There are few highways that have the iconic, near mythic status that Route 66 holds in American culture. Route 66 stretched some 2,500 miles between Chicago, Illinois and Los Angeles, California. Route 66 became a symbol of the open road. It was America’s Pilgrims’ Road, where folks in the East or Middle-West could escape to the western reaches of the United States. In Steinbeck’s Grapes of Wrath, Route 66 offered Okies a way out of a state ravaged by the Dust Bowl and the Great Depression. Jack Kerouac mentions the iconic highway in On the Road. Large swaths of Route 66 have since been absorbed by five Interstate Highways (55, 44, 40, 15, and 10). Although Route 66 is no longer with us, its legacy still lingers in the West.
Steinbeck’s Grapes of Wrath (Chapter 12):
HIGHWAY 66 IS THE main migrant road. 66—the long concrete path across the country, waving gently up and down on the map, from the Mississippi to Bakersfield—over the red lands and the gray lands, twisting up into the mountains, crossing the Divide and down into the bright and terrible desert, and across the desert to the mountains again, and into the rich California valleys.

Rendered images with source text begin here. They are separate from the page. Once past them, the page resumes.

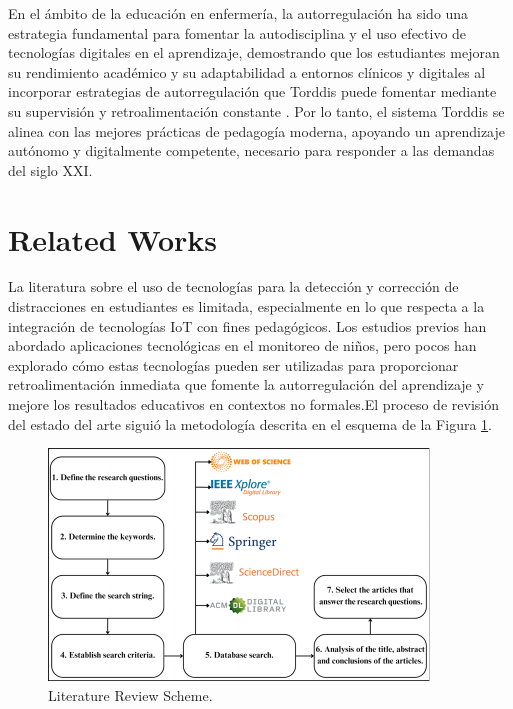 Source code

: \documentclass[a4paper,fleqn]{cas-sc}
\begin{document}
	En el ámbito de la educación en enfermería, la autorregulación ha sido una estrategia fundamental para fomentar la autodisciplina y el uso efectivo de tecnologías digitales en el aprendizaje, demostrando que los estudiantes mejoran su rendimiento académico y su adaptabilidad a entornos clínicos y digitales al incorporar estrategias de autorregulación que Torddis puede fomentar mediante su supervisión y retroalimentación constante \citep{Coffman2024Developing}. Por lo tanto, el sistema Torddis se alinea con las mejores prácticas de pedagogía moderna, apoyando un aprendizaje autónomo y digitalmente competente, necesario para responder a las demandas del siglo XXI.
	
	\section{Related Works}
	\label{seccion:Tres}
	La literatura sobre el uso de tecnologías para la detección y corrección de distracciones en estudiantes es limitada, especialmente en lo que respecta a la integración de tecnologías IoT con fines pedagógicos. Los estudios previos han abordado aplicaciones tecnológicas en el monitoreo de niños, pero pocos han explorado cómo estas tecnologías pueden ser utilizadas para proporcionar retroalimentación inmediata que fomente la autorregulación del aprendizaje y mejore los resultados educativos en contextos no formales.El proceso de revisión del estado del arte siguió la metodología descrita en el esquema de la Figura \ref{fig:LRS}.
	
	\begin{figure}[h]
		\includegraphics[width=\textwidth]{figs/Figure_1}
		\caption{Literature Review Scheme.}
		\label{fig:LRS}
	\end{figure}   
	
\end{document}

66 is the path of a people in flight, refugees from dust and shrinking land, from the thunder of tractors and shrinking ownership, from the desert’s slow northward invasion, from the twisting winds that howl up out of Texas, from the floods that bring no richness to the land and steal what little richness is there. From all of these the people are in flight, and they come into 66 from the tributary side roads, from the wagon tracks and the rutted country roads. 66 is the mother road, the road of flight.”